> _Exercise aim_: Could you show each line of the records that contains the word "Requisitos"?

Stored data entries:
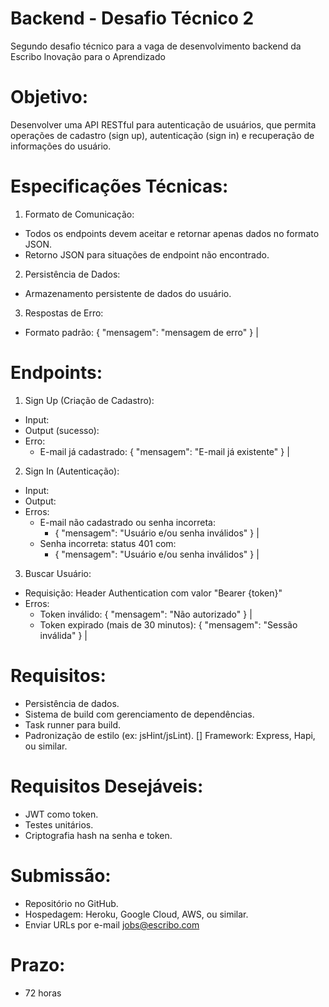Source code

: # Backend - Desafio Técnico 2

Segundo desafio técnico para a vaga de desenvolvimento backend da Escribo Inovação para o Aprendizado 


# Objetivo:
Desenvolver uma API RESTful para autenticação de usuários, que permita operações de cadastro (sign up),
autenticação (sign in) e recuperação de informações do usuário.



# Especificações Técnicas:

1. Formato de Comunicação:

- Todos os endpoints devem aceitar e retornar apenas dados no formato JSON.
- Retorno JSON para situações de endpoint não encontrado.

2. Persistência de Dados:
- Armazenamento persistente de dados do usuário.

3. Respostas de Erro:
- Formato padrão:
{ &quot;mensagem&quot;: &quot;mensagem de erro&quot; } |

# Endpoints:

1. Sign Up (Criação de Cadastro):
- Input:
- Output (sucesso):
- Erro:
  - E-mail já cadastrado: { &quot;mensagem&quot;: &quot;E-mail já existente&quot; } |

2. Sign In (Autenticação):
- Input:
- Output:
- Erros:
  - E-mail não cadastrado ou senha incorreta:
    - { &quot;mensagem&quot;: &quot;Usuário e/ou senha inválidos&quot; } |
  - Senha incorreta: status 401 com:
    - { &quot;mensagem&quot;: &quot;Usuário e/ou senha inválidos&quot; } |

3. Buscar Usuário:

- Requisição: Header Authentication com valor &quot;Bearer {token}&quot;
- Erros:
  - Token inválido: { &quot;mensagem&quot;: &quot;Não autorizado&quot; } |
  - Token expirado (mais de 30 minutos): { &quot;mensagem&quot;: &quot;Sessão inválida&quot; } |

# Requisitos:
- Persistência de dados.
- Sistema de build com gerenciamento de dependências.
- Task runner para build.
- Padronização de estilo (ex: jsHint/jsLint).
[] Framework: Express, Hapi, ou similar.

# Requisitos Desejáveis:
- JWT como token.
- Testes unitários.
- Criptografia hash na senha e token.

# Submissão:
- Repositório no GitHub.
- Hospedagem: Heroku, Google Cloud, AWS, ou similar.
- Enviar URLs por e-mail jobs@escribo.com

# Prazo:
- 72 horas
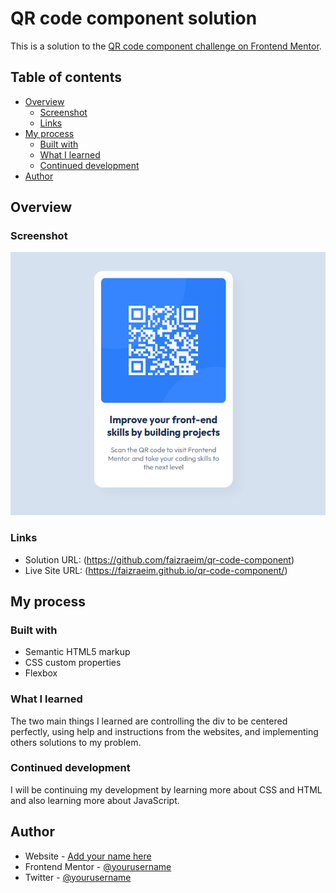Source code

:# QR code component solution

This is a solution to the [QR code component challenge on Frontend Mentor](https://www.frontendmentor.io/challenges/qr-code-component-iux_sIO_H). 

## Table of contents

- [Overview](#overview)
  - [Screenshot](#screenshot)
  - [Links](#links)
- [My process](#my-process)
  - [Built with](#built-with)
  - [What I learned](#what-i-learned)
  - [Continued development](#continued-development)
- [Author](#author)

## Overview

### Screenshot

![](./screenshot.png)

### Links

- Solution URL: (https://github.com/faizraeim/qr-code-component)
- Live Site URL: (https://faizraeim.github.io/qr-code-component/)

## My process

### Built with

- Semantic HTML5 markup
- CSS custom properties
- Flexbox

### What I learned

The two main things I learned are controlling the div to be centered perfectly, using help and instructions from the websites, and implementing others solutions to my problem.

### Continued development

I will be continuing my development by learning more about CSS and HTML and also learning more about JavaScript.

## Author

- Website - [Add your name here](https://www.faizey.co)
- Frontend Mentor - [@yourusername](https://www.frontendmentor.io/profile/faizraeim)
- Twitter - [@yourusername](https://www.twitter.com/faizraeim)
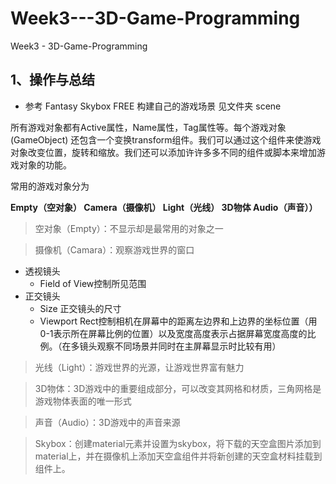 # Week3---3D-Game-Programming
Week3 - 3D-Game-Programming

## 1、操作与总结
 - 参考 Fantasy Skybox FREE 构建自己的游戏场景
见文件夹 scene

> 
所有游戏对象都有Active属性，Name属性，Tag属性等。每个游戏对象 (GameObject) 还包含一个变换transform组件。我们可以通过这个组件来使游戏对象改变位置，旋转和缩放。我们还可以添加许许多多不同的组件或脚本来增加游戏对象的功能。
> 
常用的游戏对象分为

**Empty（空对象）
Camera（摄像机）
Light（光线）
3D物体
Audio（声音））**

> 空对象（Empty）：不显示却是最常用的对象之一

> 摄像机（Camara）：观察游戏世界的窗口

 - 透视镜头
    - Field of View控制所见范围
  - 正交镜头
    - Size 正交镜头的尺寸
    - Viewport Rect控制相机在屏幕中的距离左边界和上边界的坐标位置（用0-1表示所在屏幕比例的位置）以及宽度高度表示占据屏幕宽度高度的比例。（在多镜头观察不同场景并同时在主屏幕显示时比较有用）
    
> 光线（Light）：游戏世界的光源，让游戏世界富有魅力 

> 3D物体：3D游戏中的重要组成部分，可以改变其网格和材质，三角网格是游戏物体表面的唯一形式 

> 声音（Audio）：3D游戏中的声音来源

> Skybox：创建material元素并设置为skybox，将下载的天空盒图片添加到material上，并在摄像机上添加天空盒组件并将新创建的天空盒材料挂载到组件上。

> _Answer space_:
# Requisitos:
# Requisitos Desejáveis:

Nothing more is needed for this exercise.